A Good Father… teaches his children how to serve others, to be benevolent and kind: "Father to the fatherless, defender of widows- this is God, whose dwellings holy." Psalm 68:5
A Good Father… disciplines those he loves. Our children need to understand that wrong behavior alway leads to consequences, sometimes very painful and life long ones. Far better for them to learn this from you than to find it out in jail someday: "For the Lord corrects those he loves, just as a father corrects a child in whom he delights." Proverbs 3:12
A Good Father… is compassionate to his children. He tries to understand his children's issues and struggles, from their point of view. He takes into consideration all of the things they have to deal with in the world, and from their peers. He tries to remembers what he went through as a child. It is important to show our children there is mercy and forgiveness for what they have done. By doing this you teach your children the compassion and mercy and forgiveness of God: "As a father has compassion on his children, so the Lord has compassion on those who fear him." Psalm 103:13
A Good Father… teaches his children about God their 'Heavenly Father', through His Word. He shows them the way of eternal salvation through His Son Jesus Christ and how to receive the indwelling of His Holy Spirit so they are enable to live in in an imperfect world with God's power and authority. God has is given charge to instruct our children in all the ways of the Lord.
As For Me and My House
There is a wonderful example in the Bible of what God intended a father to be. It can be found in the book of Joshua 24:1-15. Joshua was a visible leader in his nation and also spiritual leader in his home. God's plan is that the father be the visible provider, protector, example and teacher to his children. A father must take responsibility for his family!
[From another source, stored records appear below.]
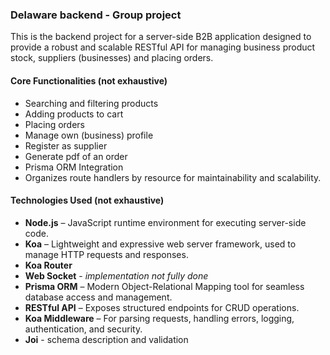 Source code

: ### Delaware backend - Group project
This is the backend project for a server-side B2B application designed to provide a robust and scalable RESTful API for managing business product stock, suppliers (businesses) and placing orders.

#### Core Functionalities (not exhaustive)

- Searching and filtering products
- Adding products to cart
- Placing orders
- Manage own (business) profile
- Register as supplier
- Generate pdf of an order
- Prisma ORM Integration
- Organizes route handlers by resource for maintainability and scalability.

#### Technologies Used (not exhaustive)

- **Node.js** – JavaScript runtime environment for executing server-side code.
- **Koa** – Lightweight and expressive web server framework, used to manage HTTP requests and responses.
- **Koa Router**
- **Web Socket** - *implementation not fully done*
- **Prisma ORM** – Modern Object-Relational Mapping tool for seamless database access and management.
- **RESTful API** – Exposes structured endpoints for CRUD operations.
- **Koa Middleware** – For parsing requests, handling errors, logging, authentication, and security.
- **Joi** - schema description and validation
A Responsible Father.... is one who takes his God given responsibilities with God’s help and carries them out. 14 "Now fear the Lord and serve Him with all faithfulness. Throw away the gods your ancestors worshipped beyond the River Euphrates and in Egypt, and serve the Lord. 15 But if serving the Lord seems undesirable to you, then chose for yourselves this day whom you will serve, whether the gods your ancestors served beyond the Euphrates, or the gods of the Amorites, in whose land you are living. But as for my house, we will serve the Lord." Joshua 24:14-15
A Responsible Father…. believes in teaching their children dedication to God and biblical morality. Joshua believed that as a father he needed to make certain commitments to God and God's principles that were given to his people to live by. He was a Godly influence on his family and his nation. Many fathers today spend more time supporting their favorite sports team then spending time with their children. Find something you can all enjoy together. Whenever you spend time with your family you promote a healthy attitude of caring, sharing, giving and serving. All of these are the building blocks of character.
A Responsible Father… never places work above his family. If you feel it is more important for you to provide them money, cars, homes, game systems, vacations, computers etc. to you children than spending time with them, you are teaching them to misplace their values. You are also showing them that what is more important you than them. Giving them the reward of your hard work is never going to replace the importance of the value of your time in their lives.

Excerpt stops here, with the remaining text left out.